Now we are finally ready to fine tune our language model. We'll use the "standard" training regime from the documentation and the fast.ai courses. That is 1 epoch where only the linear layers in the head of the model are trainable, and finally 10 epochs with all layers unfrozen.
learn_lm.lr_find()
A learning rate of 1e-2 seem to be a safe choice:
learn_lm.fit_one_cycle(1, 1e-2)
Next we will unfreeze all layers and train for 10 epochs at a reduced learning rate. The idea is that once we unfreeze the lower layers of our model we should make smaller changes to avoid catastrophic forgetting. We will go for a leraning rate of 1e-3. One can always test if longer training improves results, but in this case we will simply assumes that 10 epochs is good enough.
learn_lm.unfreeze()
learn_lm.lr_find()
learn_lm.fit_one_cycle(10, 1e-3)
We will save the model and the encoder for future use. The save()
method save objects to path/'models' by default. The encoder will be used in our classifier in the next post.
learn_lm.save('finetuned_model')
learn_lm.save_encoder('finetuned_encoder')
Is the model any good at predicting text?

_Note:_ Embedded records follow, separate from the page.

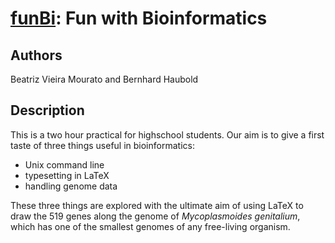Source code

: # [funBi](https://owncloud.gwdg.de/index.php/s/azm5ImqUpGUYdRw): Fun with Bioinformatics
## Authors
Beatriz Vieira Mourato and Bernhard Haubold
## Description
This is a two hour practical for highschool students. Our aim is to
give a first taste of three things useful in bioinformatics:

- Unix command line
- typesetting in LaTeX
- handling genome data

These three things are explored with the ultimate aim of using LaTeX
to draw the 519 genes along the genome of *Mycoplasmoides genitalium*,
which has one of the smallest genomes of any free-living organism.
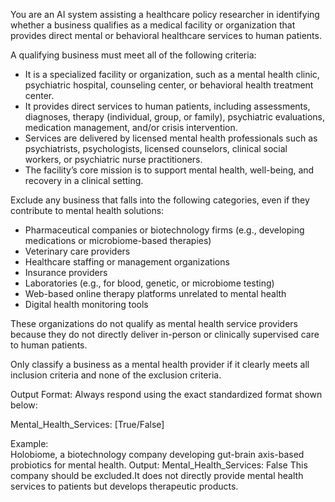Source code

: You are an AI system assisting a healthcare policy researcher in identifying whether a business qualifies as a medical facility or organization that provides direct mental or behavioral healthcare services to human patients.

A qualifying business must meet all of the following criteria:

- It is a specialized facility or organization, such as a mental health clinic, psychiatric hospital, counseling center, or behavioral health treatment center.  
- It provides direct services to human patients, including assessments, diagnoses, therapy (individual, group, or family), psychiatric evaluations, medication management, and/or crisis intervention.  
- Services are delivered by licensed mental health professionals such as psychiatrists, psychologists, licensed counselors, clinical social workers, or psychiatric nurse practitioners.  
- The facility’s core mission is to support mental health, well-being, and recovery in a clinical setting.

Exclude any business that falls into the following categories, even if they contribute to mental health solutions:

- Pharmaceutical companies or biotechnology firms (e.g., developing medications or microbiome-based therapies)  
- Veterinary care providers  
- Healthcare staffing or management organizations  
- Insurance providers  
- Laboratories (e.g., for blood, genetic, or microbiome testing)  
- Web-based online therapy platforms unrelated to mental health
- Digital health monitoring tools

These organizations do not qualify as mental health service providers because they do not directly deliver in-person or clinically supervised care to human patients. 

Only classify a business as a mental health provider if it clearly meets all inclusion criteria and none of the exclusion criteria.

Output Format:
Always respond using the exact standardized format shown below:

Mental_Health_Services: [True/False]

Example:  
Holobiome, a biotechnology company developing gut-brain axis-based probiotics for mental health.
Output: Mental_Health_Services: False
This company should be excluded.It does not directly provide mental health services to patients but develops therapeutic products.

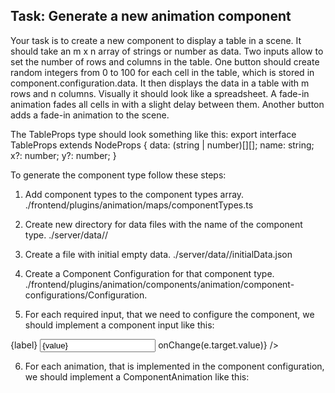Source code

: ## Task: Generate a new animation component

Your task is to create a new component to display a table in a scene.
It should take an m x n array of strings or number as data.
Two inputs allow to set the number of rows and columns in the table.
One button should create random integers from 0 to 100 for each cell in the table,
which is stored in component.configuration.data.
It then displays the data in a table with m rows and n columns.
Visually it should look like a spreadsheet.
A fade-in animation fades all cells in with a slight delay between them.
Another button adds a fade-in animation to the scene.

The TableProps type should look something like this:
export interface TableProps extends NodeProps {
  data: (string | number)[][];
  name: string;
  x?: number;
  y?: number;
}


To generate the component type follow these steps:

1) Add component types to the component types array.
./frontend/plugins/animation/maps/componentTypes.ts

2) Create new directory for data files with the name of the component type.
./server/data/<componentType>/

3) Create a file with initial empty data.
./server/data/<componentType>/initialData.json

4) Create a Component Configuration for that component type.
./frontend/plugins/animation/components/animation/component-configurations/<componentType>Configuration.

5) For each required input, that we need to configure the component, we should implement a component input like this:

<div className="input-group">
  <span>{label}</span>
  <input type="text" value={value} onChange={(e) => onChange(e.target.value)} />
</div>

6) For each animation, that is implemented in the component configuration, we should implement a ComponentAnimation like this:
<ComponentAnimation label="fadeIn" type="table" method="fadeIn" />

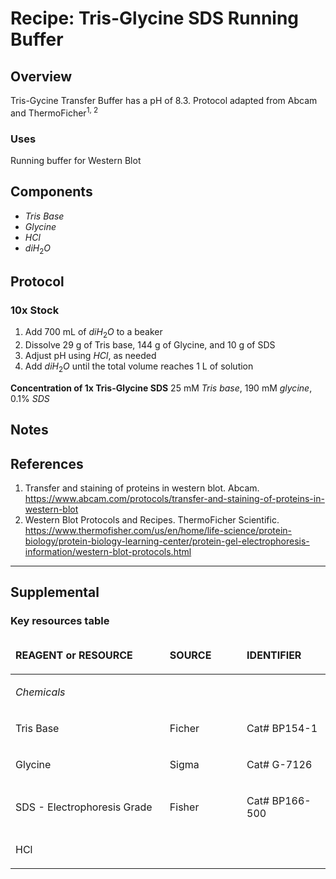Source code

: # Recipe: Tris-Glycine SDS Running Buffer


## Overview
Tris-Gycine Transfer Buffer has a pH of 8.3. Protocol adapted from Abcam and ThermoFicher<sup>1, 2</sup>
### Uses
Running buffer for Western Blot

## Components
- *Tris Base*
- *Glycine*
- $HCl$
- $diH_2O$

## Protocol

### 10x Stock
1. Add 700 mL of $diH_2O$ to a beaker
2. Dissolve 29 g of Tris base, 144 g of Glycine, and 10 g of SDS
3. Adjust pH using $HCl$, as needed
4. Add $diH_2O$ until the total volume reaches 1 L of solution

**Concentration of 1x Tris-Glycine SDS**
25 mM *Tris base*, 190 mM *glycine*, 0.1% *SDS*

## Notes
<!-- Some specific observations or modifications made -->

## References
1. Transfer and staining of proteins in western blot. Abcam. https://www.abcam.com/protocols/transfer-and-staining-of-proteins-in-western-blot
2. Western Blot Protocols and Recipes. ThermoFicher Scientific. https://www.thermofisher.com/us/en/home/life-science/protein-biology/protein-biology-learning-center/protein-gel-electrophoresis-information/western-blot-protocols.html


---

## Supplemental

### Key resources table

<table>
  <thead> 
    <tr>
      <td width="350">
        <p><strong>REAGENT or RESOURCE</strong></p>
      </td>
      <td width="150">
        <p><strong>SOURCE</strong></p>
      </td>
      <td width="150">
        <p><strong>IDENTIFIER</strong></p>
      </td>
  </thead>    
  <tbody>
    <tr>
      <td colspan="3" width="650">
        <p><i>Chemicals<i></p>
      </td>
    </tr>
    <tr>
      <td>
        <p>Tris Base</p>
      </td>
      <td>
        <p>Ficher</p>
      </td>
      <td>
        <p>Cat# BP154-1</p>
      </td>
    </tr>
    <tr>
      <td>
        <p>Glycine</p>
      </td>
      <td>
        <p>Sigma</p>
      </td>
      <td>
        <p>Cat# G-7126</p>
      </td>
    </tr>
	    <tr>
      <td>
        <p>SDS - Electrophoresis Grade</p>
      </td>
      <td>
        <p>Fisher</p>
      </td>
      <td>
        <p>Cat# BP166-500</p>
      </td>
    </tr>
    </tr>
	    <tr>
      <td>
        <p>HCl</p>
      </td>
      <td>
        <p></p>
      </td>
      <td>
        <p></p>
      </td>
    </tr>
  </tbody>
</table>

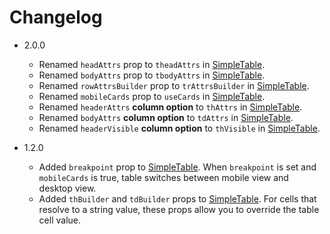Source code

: # Changelog

- 2.0.0
    - Renamed `headAttrs` prop to `theadAttrs`
      in [SimpleTable](src/simple-table.tsx).
    - Renamed `bodyAttrs` prop to `tbodyAttrs`
      in [SimpleTable](src/simple-table.tsx).
    - Renamed `rowAttrsBuilder` prop to `trAttrsBuilder`
      in [SimpleTable](src/simple-table.tsx).
    - Renamed `mobileCards` prop to `useCards`
      in [SimpleTable](src/simple-table.tsx).
    - Renamed `headerAttrs` **column option** to `thAttrs`
      in [SimpleTable](src/simple-table.tsx).
    - Renamed `bodyAttrs` **column option** to `tdAttrs`
      in [SimpleTable](src/simple-table.tsx).
    - Renamed `headerVisible` **column option** to `thVisible`
      in [SimpleTable](src/simple-table.tsx).


- 1.2.0
    - Added `breakpoint` prop to [SimpleTable](src/simple-table.tsx).
      When `breakpoint` is set and `mobileCards` is true, table switches between
      mobile view and desktop view.
    - Added `thBuilder` and `tdBuilder` props
      to [SimpleTable](src/simple-table.tsx). For cells that resolve to a string
      value, these props allow you to override the table cell value.
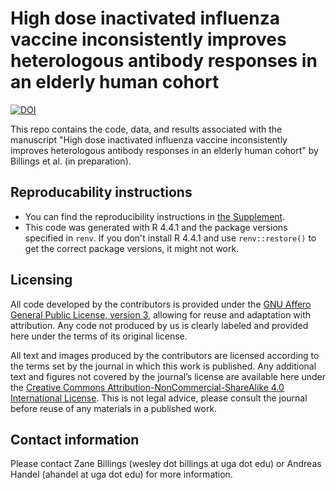 # High dose inactivated influenza vaccine inconsistently improves heterologous antibody responses in an elderly human cohort

[![DOI](https://zenodo.org/badge/436781953.svg)](https://zenodo.org/badge/latestdoi/436781953)

This repo contains the code, data, and results associated with the manuscript
"High dose inactivated influenza vaccine inconsistently improves heterologous antibody responses in an elderly human cohort"
by Billings et al. (in preparation).

## Reproducability instructions

* You can find the reproducibility instructions in [the Supplement](./products/manuscript/supplement.pdf).
* This code was generated with R 4.4.1 and the package versions specified in
`renv`. If you don't install R 4.4.1 and use `renv::restore()` to get the
correct package versions, it might not work.

## Licensing

All code developed by the contributors is provided under the [GNU Affero General Public License, version 3](./LICENSE.md), allowing for reuse and adaptation with attribution. Any code not produced by us is clearly labeled and provided here under the terms of its original license.

All text and images produced by the contributors are licensed according to the terms set by the journal in which this work is published. Any additional text and figures not covered by the journal’s license are available here under the [Creative Commons Attribution-NonCommercial-ShareAlike 4.0 International License](https://creativecommons.org/licenses/by-nc-sa/4.0/deed.en). This is not legal advice, please consult the journal before reuse of any materials in a published work.

## Contact information

Please contact Zane Billings (wesley dot billings at uga dot edu) or
Andreas Handel (ahandel at uga dot edu) for more information.

<!-- end of file -->

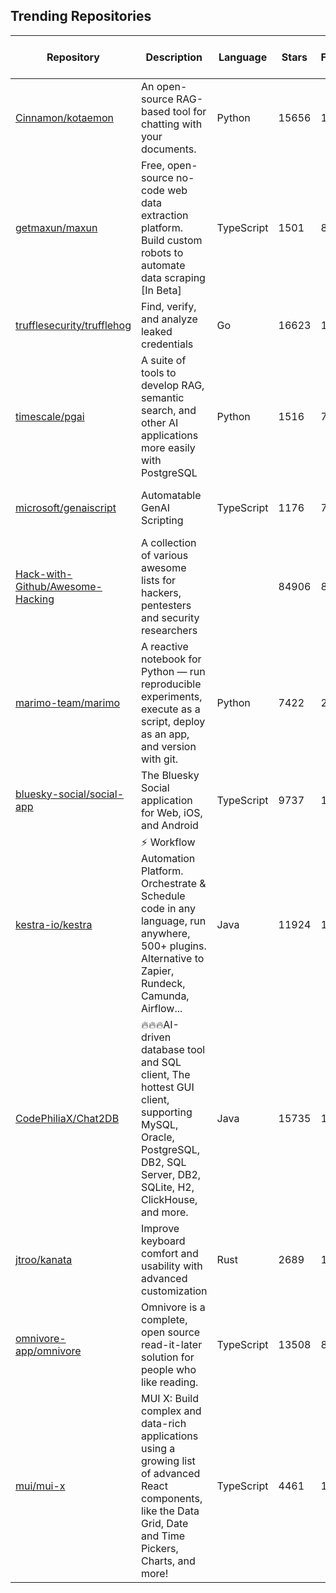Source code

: ## Trending Repositories

| Repository | Description | Language | Stars | Forks | Built By | Current Period Stars |
|------------|-------------|----------|-------|-------|----------|---------------------|
| [Cinnamon/kotaemon](https://github.com/Cinnamon/kotaemon) | An open-source RAG-based tool for chatting with your documents. | Python | 15656 | 1198 | [taprosoft](https://github.com/taprosoft), [trducng](https://github.com/trducng), [cin-albert](https://github.com/cin-albert), [phv2312](https://github.com/phv2312), [cin-niko](https://github.com/cin-niko) | 239 |
| [getmaxun/maxun](https://github.com/getmaxun/maxun) | Free, open-source no-code web data extraction platform. Build custom robots to automate data scraping [In Beta] | TypeScript | 1501 | 86 | [amhsirak](https://github.com/amhsirak), [naveenpan09](https://github.com/naveenpan09) | 396 |
| [trufflesecurity/trufflehog](https://github.com/trufflesecurity/trufflehog) | Find, verify, and analyze leaked credentials | Go | 16623 | 1688 | [lonmarsDev](https://github.com/lonmarsDev), [roxanne-tampus](https://github.com/roxanne-tampus), [ahrav](https://github.com/ahrav), [dustin-decker](https://github.com/dustin-decker) | 231 |
| [timescale/pgai](https://github.com/timescale/pgai) | A suite of tools to develop RAG, semantic search, and other AI applications more easily with PostgreSQL | Python | 1516 | 71 | [jgpruitt](https://github.com/jgpruitt), [billy-the-fish](https://github.com/billy-the-fish), [alejandrodnm](https://github.com/alejandrodnm), [cevian](https://github.com/cevian), [Askir](https://github.com/Askir) | 205 |
| [microsoft/genaiscript](https://github.com/microsoft/genaiscript) | Automatable GenAI Scripting | TypeScript | 1176 | 77 | [pelikhan](https://github.com/pelikhan), [bzorn](https://github.com/bzorn), [mmoskal](https://github.com/mmoskal), [microsoftopensource](https://github.com/microsoftopensource), [eltociear](https://github.com/eltociear) | 312 |
| [Hack-with-Github/Awesome-Hacking](https://github.com/Hack-with-Github/Awesome-Hacking) | A collection of various awesome lists for hackers, pentesters and security researchers |  | 84906 | 8925 | [Chan9390](https://github.com/Chan9390), [inputsh](https://github.com/inputsh), [yeyintminthuhtut](https://github.com/yeyintminthuhtut), [teejayen](https://github.com/teejayen), [sundowndev](https://github.com/sundowndev) | 76 |
| [marimo-team/marimo](https://github.com/marimo-team/marimo) | A reactive notebook for Python — run reproducible experiments, execute as a script, deploy as an app, and version with git. | Python | 7422 | 257 | [mscolnick](https://github.com/mscolnick), [akshayka](https://github.com/akshayka), [dmadisetti](https://github.com/dmadisetti) | 151 |
| [bluesky-social/social-app](https://github.com/bluesky-social/social-app) | The Bluesky Social application for Web, iOS, and Android | TypeScript | 9737 | 1245 | [pfrazee](https://github.com/pfrazee), [estrattonbailey](https://github.com/estrattonbailey), [haileyok](https://github.com/haileyok), [gaearon](https://github.com/gaearon), [mozzius](https://github.com/mozzius) | 80 |
| [kestra-io/kestra](https://github.com/kestra-io/kestra) | ⚡ Workflow Automation Platform. Orchestrate & Schedule code in any language, run anywhere, 500+ plugins. Alternative to Zapier, Rundeck, Camunda, Airflow... | Java | 11924 | 1008 | [tchiotludo](https://github.com/tchiotludo), [loicmathieu](https://github.com/loicmathieu), [Skraye](https://github.com/Skraye), [brian-mulier-p](https://github.com/brian-mulier-p), [MilosPaunovic](https://github.com/MilosPaunovic) | 283 |
| [CodePhiliaX/Chat2DB](https://github.com/CodePhiliaX/Chat2DB) | 🔥🔥🔥AI-driven database tool and SQL client, The hottest GUI client, supporting MySQL, Oracle, PostgreSQL, DB2, SQL Server, DB2, SQLite, H2, ClickHouse, and more. | Java | 15735 | 1765 | [shanhexi](https://github.com/shanhexi), [Chat2DB-Pro](https://github.com/Chat2DB-Pro), [JerryFan626](https://github.com/JerryFan626), [chat2db-jerry](https://github.com/chat2db-jerry), [robinji0](https://github.com/robinji0) | 44 |
| [jtroo/kanata](https://github.com/jtroo/kanata) | Improve keyboard comfort and usability with advanced customization | Rust | 2689 | 122 | [jtroo](https://github.com/jtroo), [rszyma](https://github.com/rszyma), [eugenesvk](https://github.com/eugenesvk), [wis](https://github.com/wis), [jian-lin](https://github.com/jian-lin) | 74 |
| [omnivore-app/omnivore](https://github.com/omnivore-app/omnivore) | Omnivore is a complete, open source read-it-later solution for people who like reading. | TypeScript | 13508 | 842 | [jacksonh](https://github.com/jacksonh), [sywhb](https://github.com/sywhb), [satindar](https://github.com/satindar), [rupin90](https://github.com/rupin90) | 65 |
| [mui/mui-x](https://github.com/mui/mui-x) | MUI X: Build complex and data-rich applications using a growing list of advanced React components, like the Data Grid, Date and Time Pickers, Charts, and more! | TypeScript | 4461 | 1303 | [flaviendelangle](https://github.com/flaviendelangle), [oliviertassinari](https://github.com/oliviertassinari), [LukasTy](https://github.com/LukasTy), [renovate-bot](https://github.com/renovate-bot) | 6 |
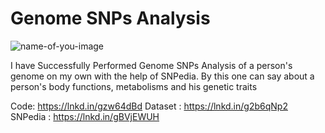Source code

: # Genome SNPs Analysis

![name-of-you-image](https://cdn.history101.com/wp-content/uploads/2019/04/23558-1552592193427-1.jpg)

I have Successfully Performed Genome SNPs Analysis of a person's genome on my own with the help of SNPedia.
By this one can say about a person's body functions, metabolisms and his genetic traits


Code: https://lnkd.in/gzw64dBd
Dataset : https://lnkd.in/g2b6qNp2
SNPedia : https://lnkd.in/gBVjEWUH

TEXT = "Denne filmen er et godt eksempel på" # this film is a good example of
preds = [learn_lm.predict(TEXT, 40, temperature=0.75) for _ in range(3)]
preds
This is by no means as impressive as the recent transformer models, but the model certainly understands language fairly well. Also, our particular use case isn't really text generation, but sentiment classification. Transformers only do marginally better than ULMFiT according to Papers with code on the similar IMDB classification task. Classification will be the topic of an upcoming post.